Smell like Metal, Pet the Cat
Have you ever sat outside at night dipping a manuscript into the furious tongue of a Zippo? How about hovering your spade thumb over the backspace, a vast square of blue highlight glowing over the text? Perhaps you sit there, the flame deviling your face, and think it'd be better if it were all white page bursting forth. The white page is the epitome of possibility, wide open, not marred with mistake and bad decisions, not hacked with a teenage typography.
When I was a kid, pressing the keys impaled a page with a letter. I wrote on an old manual typewriter that I bought at an antique shop for fifteen dollars. The loud clatter of that machine made me feel elegant and real in a way that wouldn't work now. The K on that typewriter always ripped the paper, slamming into it with such force it came out the other side. I had a bitchy character named Katrina and she literally tore into each page on which she appeared. I enjoyed how one had to jab the keys with authority so they arced with enough force to drive the ink into the paper, a tattoo of thought and hope. One doesn't have that so much now. I write on the computer, scribble in my notebook. It seems as if we are always separated from our letters, that we compose them through glass. Often we don't look upon them as part of ourselves. They are the text, an object. What does the text want? What is the text attempting to say? I'm not certain it has always been this way. Words on a computer are made transitory by the medium of their composition. Often they sound like wind through a hollow bone. How do we reach our words again, call them home? Let us lurch toward this sort of touching again. Break the glass.
One had to think before striking a key on that typewriter because a mistake involved a hefty bundle of minutes for correction. I hated Liquid Paper. I retyped the page in its entirety.
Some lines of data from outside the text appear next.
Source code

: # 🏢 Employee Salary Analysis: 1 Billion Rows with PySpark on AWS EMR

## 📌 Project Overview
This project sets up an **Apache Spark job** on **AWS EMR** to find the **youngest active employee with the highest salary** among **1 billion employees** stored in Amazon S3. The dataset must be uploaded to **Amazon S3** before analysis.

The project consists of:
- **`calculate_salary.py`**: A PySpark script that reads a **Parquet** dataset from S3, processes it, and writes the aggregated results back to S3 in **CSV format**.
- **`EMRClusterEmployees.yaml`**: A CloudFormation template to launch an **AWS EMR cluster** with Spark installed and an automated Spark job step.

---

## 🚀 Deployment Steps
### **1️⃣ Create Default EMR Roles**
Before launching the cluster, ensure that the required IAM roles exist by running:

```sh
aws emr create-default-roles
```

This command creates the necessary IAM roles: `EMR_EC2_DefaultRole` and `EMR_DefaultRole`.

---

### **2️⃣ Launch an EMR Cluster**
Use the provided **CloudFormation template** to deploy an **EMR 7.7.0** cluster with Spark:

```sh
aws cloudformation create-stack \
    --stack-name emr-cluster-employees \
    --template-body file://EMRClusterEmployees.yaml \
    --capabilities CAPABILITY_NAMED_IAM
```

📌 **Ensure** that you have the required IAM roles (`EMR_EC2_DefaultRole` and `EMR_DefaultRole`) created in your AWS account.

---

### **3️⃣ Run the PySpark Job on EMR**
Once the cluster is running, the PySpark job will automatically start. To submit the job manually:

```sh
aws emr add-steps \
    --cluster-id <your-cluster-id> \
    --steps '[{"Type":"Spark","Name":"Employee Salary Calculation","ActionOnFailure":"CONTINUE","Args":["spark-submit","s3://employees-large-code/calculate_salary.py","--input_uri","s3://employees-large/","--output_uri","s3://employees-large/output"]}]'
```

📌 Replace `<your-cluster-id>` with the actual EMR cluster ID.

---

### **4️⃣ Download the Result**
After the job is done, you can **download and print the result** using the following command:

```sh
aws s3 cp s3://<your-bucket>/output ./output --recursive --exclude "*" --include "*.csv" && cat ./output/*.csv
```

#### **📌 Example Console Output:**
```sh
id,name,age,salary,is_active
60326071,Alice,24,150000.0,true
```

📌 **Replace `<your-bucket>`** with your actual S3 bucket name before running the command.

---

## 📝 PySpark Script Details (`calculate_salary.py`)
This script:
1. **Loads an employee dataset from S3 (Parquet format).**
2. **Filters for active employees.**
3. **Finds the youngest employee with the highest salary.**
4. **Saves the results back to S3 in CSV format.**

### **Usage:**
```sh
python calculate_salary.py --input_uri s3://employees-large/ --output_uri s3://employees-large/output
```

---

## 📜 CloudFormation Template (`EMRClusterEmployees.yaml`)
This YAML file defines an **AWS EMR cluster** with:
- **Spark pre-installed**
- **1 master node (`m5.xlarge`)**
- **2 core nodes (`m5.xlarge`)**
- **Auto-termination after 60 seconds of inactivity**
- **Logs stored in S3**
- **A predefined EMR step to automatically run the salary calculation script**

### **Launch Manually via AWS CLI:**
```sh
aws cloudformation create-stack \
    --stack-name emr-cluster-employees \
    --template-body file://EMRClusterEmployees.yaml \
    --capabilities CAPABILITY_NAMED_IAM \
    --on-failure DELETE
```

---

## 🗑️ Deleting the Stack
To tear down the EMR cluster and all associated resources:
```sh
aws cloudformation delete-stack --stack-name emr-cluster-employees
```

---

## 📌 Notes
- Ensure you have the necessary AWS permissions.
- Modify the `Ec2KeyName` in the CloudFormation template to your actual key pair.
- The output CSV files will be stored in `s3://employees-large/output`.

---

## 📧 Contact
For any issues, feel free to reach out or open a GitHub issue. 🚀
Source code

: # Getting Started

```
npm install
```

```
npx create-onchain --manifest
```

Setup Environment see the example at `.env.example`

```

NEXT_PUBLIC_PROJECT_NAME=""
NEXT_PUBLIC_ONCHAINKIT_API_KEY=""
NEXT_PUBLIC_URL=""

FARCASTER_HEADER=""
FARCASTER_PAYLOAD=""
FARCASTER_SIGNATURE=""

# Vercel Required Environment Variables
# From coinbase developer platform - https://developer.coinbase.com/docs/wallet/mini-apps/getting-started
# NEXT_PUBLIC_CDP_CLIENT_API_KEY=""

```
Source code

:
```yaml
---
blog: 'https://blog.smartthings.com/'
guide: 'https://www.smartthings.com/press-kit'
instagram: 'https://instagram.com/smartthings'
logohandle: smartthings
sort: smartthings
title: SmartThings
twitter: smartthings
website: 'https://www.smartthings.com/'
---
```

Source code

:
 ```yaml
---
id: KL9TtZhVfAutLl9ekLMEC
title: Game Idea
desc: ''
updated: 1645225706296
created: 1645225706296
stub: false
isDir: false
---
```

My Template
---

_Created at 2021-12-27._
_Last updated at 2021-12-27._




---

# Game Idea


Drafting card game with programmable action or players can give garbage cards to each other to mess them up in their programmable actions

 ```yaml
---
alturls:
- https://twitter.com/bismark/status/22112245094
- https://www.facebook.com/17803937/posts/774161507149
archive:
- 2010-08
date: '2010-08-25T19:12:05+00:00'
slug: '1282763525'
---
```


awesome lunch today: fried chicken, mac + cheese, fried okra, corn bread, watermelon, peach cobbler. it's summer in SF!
Many afternoon hours flowed by retyping the same sentences over and over. Now, I take that approach, not in the writing, but in the editing. I print it out, unable to edit or read on the computer. I mark up the page with my pen, make the corrections, and print it out again. Over and over, at least on the stories. It makes me feel as if there's been an effort exerted, a chance that the sentence is worthy of the damage it does to a page.
When the whiteness of a page has been trampled by words, the possibility that was present has been stolen and shaped, forced into a particular state. Looking at writing this way, each click of the keyboard is step away from freedom, a stave closer to a determined universe. What does it mean then if you dip the corner of that manuscript into the flame?
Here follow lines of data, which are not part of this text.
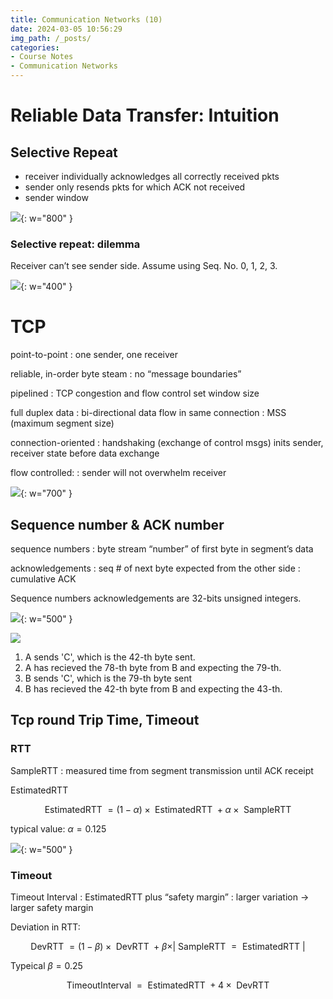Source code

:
 ```yaml
---
title: Communication Networks (10)
date: 2024-03-05 10:56:29
img_path: /_posts/
categories:
- Course Notes
- Communication Networks
---
```


# Reliable Data Transfer: Intuition

## Selective Repeat

- receiver individually acknowledges all correctly received pkts
- sender only resends pkts for which ACK not received
- sender window

<!-- ![](/img/post/communication-networks-10.png){: w="700" } -->

![](/img/post/communication-networks-10-1.png){: w="800" }

### Selective repeat: dilemma

Receiver can’t see sender side. Assume using Seq. No. 0, 1, 2, 3.

![](/img/post/communication-networks-10-2.png){: w="400" }

# TCP

point-to-point
: one sender, one receiver

reliable, in-order byte steam
: no “message boundaries”

pipelined
: TCP congestion and flow control set window size

full duplex data
: bi-directional data flow in same connection
: MSS (maximum segment size)

connection-oriented
: handshaking (exchange of control msgs) inits sender, receiver state before data exchange

flow controlled:
: sender will not overwhelm receiver

![](/img/post/communication-networks-10-3.png){: w="700" }

## Sequence number & ACK number

sequence numbers
: byte stream “number” of first byte in segment’s data

acknowledgements
: seq # of next byte expected from the other side
: cumulative ACK

Sequence numbers acknowledgements are 32-bits unsigned integers.

![](/img/post/communication-networks-10-4.png){: w="500" }

![](/img/post/communication-networks-10-5.png)

1. A sends 'C', which is the 42-th byte sent.
2. A has recieved the 78-th byte from B and expecting the 79-th.
3. B sends 'C', which is the 79-th byte sent
4. B has recieved the 42-th byte from B and expecting the 43-th.

## Tcp round Trip Time, Timeout

### RTT

SampleRTT
: measured time from segment transmission until ACK receipt

EstimatedRTT

$$
\text { EstimatedRTT }=(1-\alpha) \times \text { EstimatedRTT }+\alpha \times \text { SampleRTT }
$$

typical value: $\alpha = 0.125$

![](/img/post/communication-networks-10-6.png){: w="500" }

### Timeout

Timeout Interval
: EstimatedRTT plus “safety margin”
: larger variation $\to$ larger safety margin

Deviation in RTT:

$$
\text { DevRTT }=(1-\beta) \times \text { DevRTT }+\beta \times \vert \text { SampleRTT }=\text { EstimatedRTT } \vert
$$

Typeical $\beta = 0.25$

$$
\text { TimeoutInterval }=\text { EstimatedRTT }+4 \times \text { DevRTT }
$$
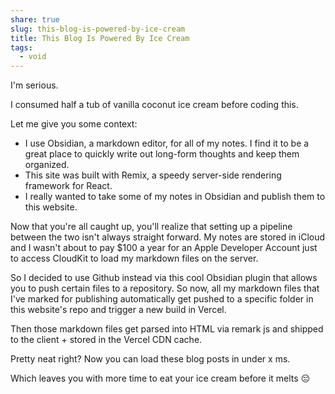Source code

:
 ```yaml
---
share: true
slug: this-blog-is-powered-by-ice-cream
title: This Blog Is Powered By Ice Cream
tags:
  - void
---
```


I'm serious. 

I consumed half a tub of vanilla coconut ice cream before coding this.

Let me give you some context:
- I use Obsidian, a markdown editor, for all of my notes. I find it to be a great place to quickly write out long-form thoughts and keep them organized.
- This site was built with Remix, a speedy server-side rendering framework for React.
- I really wanted to take some of my notes in Obsidian and publish them to this website.

Now that you're all caught up, you'll realize that setting up a pipeline between the two isn't always straight forward. My notes are stored in iCloud and I wasn't about to pay $100 a year for an Apple Developer Account just to access CloudKit to load my markdown files on the server. 

So I decided to use Github instead via this cool Obsidian plugin that allows you to push certain files to a repository. So now, all my markdown files that I've marked for publishing automatically get pushed to a specific folder in this website's repo and trigger a new build in Vercel.

Then those markdown files get parsed into HTML via remark js and shipped to the client + stored in the Vercel CDN cache.

Pretty neat right? Now you can load these blog posts in under x ms. 

Which leaves you with more time to eat your ice cream before it melts 😔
Of course, as with many things, the opposite is true as well. Without the black chain of words, the page does not coalesce into being and form. It is only allowed its being by the restrictions the alphabet leverages against the infinite possibility.
I was thinking these flighty things this morning as I drove my son to a class he attends on Thursday. No easy feat considering he won't shut up in the car now.
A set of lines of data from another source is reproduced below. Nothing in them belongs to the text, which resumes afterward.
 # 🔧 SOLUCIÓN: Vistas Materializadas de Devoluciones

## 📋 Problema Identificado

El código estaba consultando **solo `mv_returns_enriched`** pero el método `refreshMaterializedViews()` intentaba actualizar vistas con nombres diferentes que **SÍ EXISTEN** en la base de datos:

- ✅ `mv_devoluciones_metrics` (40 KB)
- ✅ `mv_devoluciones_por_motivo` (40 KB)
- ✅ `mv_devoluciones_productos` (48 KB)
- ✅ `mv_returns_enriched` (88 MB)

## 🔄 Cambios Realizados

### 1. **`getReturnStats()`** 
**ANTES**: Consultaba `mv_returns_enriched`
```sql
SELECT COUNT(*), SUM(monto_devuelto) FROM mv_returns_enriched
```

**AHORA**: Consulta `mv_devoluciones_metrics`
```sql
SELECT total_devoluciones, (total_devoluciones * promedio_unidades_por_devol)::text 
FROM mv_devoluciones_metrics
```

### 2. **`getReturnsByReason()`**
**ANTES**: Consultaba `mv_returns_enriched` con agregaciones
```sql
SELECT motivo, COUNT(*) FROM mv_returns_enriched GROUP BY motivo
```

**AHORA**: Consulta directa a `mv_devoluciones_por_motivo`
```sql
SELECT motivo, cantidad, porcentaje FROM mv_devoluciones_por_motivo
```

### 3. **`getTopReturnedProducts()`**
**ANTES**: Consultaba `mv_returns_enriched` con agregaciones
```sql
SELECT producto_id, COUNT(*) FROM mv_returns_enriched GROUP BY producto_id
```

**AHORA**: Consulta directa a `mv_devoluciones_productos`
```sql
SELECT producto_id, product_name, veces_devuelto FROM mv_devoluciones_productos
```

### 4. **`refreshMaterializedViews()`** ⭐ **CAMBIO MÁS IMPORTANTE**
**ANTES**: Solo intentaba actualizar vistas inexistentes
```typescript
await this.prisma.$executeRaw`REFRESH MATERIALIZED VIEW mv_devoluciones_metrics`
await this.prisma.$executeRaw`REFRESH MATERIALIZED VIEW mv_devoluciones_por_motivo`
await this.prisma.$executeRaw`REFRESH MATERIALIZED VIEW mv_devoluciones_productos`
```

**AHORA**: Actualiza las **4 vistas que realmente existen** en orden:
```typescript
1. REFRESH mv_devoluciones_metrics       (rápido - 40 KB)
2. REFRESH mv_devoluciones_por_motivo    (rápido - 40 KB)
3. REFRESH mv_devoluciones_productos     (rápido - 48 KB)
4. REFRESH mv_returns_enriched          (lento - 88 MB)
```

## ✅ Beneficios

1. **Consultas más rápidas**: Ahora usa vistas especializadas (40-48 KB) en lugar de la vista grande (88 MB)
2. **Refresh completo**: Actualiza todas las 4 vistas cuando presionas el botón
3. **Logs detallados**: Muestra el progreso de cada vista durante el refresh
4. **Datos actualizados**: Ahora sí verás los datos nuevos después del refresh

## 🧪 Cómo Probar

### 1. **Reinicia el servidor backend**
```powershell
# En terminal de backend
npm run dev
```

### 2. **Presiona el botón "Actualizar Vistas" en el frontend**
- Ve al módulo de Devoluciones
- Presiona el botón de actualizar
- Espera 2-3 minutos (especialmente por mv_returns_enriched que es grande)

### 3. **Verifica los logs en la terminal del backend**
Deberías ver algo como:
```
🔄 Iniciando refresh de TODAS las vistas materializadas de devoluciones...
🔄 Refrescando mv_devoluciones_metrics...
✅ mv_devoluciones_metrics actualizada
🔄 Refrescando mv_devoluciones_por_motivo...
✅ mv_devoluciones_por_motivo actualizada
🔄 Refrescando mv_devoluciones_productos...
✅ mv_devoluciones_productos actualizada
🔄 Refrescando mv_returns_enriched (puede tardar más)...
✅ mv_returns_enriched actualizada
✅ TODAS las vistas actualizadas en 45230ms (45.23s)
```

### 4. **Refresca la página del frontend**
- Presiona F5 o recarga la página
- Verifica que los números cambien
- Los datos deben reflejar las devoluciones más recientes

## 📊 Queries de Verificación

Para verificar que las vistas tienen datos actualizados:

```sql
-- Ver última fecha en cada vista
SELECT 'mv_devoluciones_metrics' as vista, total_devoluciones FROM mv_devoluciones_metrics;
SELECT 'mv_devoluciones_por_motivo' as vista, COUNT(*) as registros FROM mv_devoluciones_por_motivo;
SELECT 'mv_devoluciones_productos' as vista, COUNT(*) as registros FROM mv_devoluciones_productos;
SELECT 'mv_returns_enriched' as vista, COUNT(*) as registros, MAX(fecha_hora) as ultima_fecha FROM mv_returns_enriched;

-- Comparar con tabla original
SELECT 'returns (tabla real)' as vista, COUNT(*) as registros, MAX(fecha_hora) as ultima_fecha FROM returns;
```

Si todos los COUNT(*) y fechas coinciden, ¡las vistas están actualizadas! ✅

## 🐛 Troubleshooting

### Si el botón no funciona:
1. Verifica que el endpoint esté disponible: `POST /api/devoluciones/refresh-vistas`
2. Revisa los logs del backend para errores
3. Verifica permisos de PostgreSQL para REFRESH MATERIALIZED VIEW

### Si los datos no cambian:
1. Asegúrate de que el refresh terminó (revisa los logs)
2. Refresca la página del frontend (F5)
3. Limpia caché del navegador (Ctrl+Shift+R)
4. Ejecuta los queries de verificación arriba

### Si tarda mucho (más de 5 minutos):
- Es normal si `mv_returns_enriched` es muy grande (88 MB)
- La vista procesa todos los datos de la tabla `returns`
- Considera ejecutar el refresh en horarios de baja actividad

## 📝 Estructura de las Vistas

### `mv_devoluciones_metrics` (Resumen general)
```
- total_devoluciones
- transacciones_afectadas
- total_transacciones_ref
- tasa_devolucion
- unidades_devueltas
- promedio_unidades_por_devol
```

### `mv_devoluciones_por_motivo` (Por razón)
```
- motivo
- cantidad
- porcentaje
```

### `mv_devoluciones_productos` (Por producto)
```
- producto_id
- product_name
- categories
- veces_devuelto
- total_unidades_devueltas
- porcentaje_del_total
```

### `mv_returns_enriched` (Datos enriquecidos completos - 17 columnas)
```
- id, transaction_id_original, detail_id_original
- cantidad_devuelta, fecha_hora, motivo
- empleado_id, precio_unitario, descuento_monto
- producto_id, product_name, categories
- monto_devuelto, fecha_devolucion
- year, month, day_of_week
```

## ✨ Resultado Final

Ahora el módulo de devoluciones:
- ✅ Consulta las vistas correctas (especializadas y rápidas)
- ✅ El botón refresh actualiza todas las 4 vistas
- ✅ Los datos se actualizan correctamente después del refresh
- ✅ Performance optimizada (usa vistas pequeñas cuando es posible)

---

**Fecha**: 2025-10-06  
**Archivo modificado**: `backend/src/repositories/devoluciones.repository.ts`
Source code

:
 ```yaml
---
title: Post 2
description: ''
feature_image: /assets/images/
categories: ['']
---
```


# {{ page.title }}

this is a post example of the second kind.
"Dad," he said from the back seat, sniffing his fingers. "One hand smells like metal and the other smells like petting the cat."
Right then my world changed. I lurched from the white world of the philosophical thought, a place in which I really shouldn't spend much time. A crumb vibrated on the console. I felt closer to letters. I looked back at him in the rear-view mirror, at his cheeks round like the curves of baseballs and his hair like commas gathered on his scalp, and I'm suddenly and viciously glad that I slipped my thumb off the tab that held the life of the flame last night and dropped the heat away from the corner of the manuscript.
What else do I have? It is the way it is. I put the manuscript away, to let it age in darkness instead of making a decision now. On my next approach, perhaps I'll be a different person making the attempt. Hopefully, I'll be better. That glass can crack at any moment. A Katrina may rage onto the page. My son, though he didn't realize it, tendered me a morsel of wisdom today. It is a thing I must remember. Some days a hand may smell like metal, but on others like petting the cat.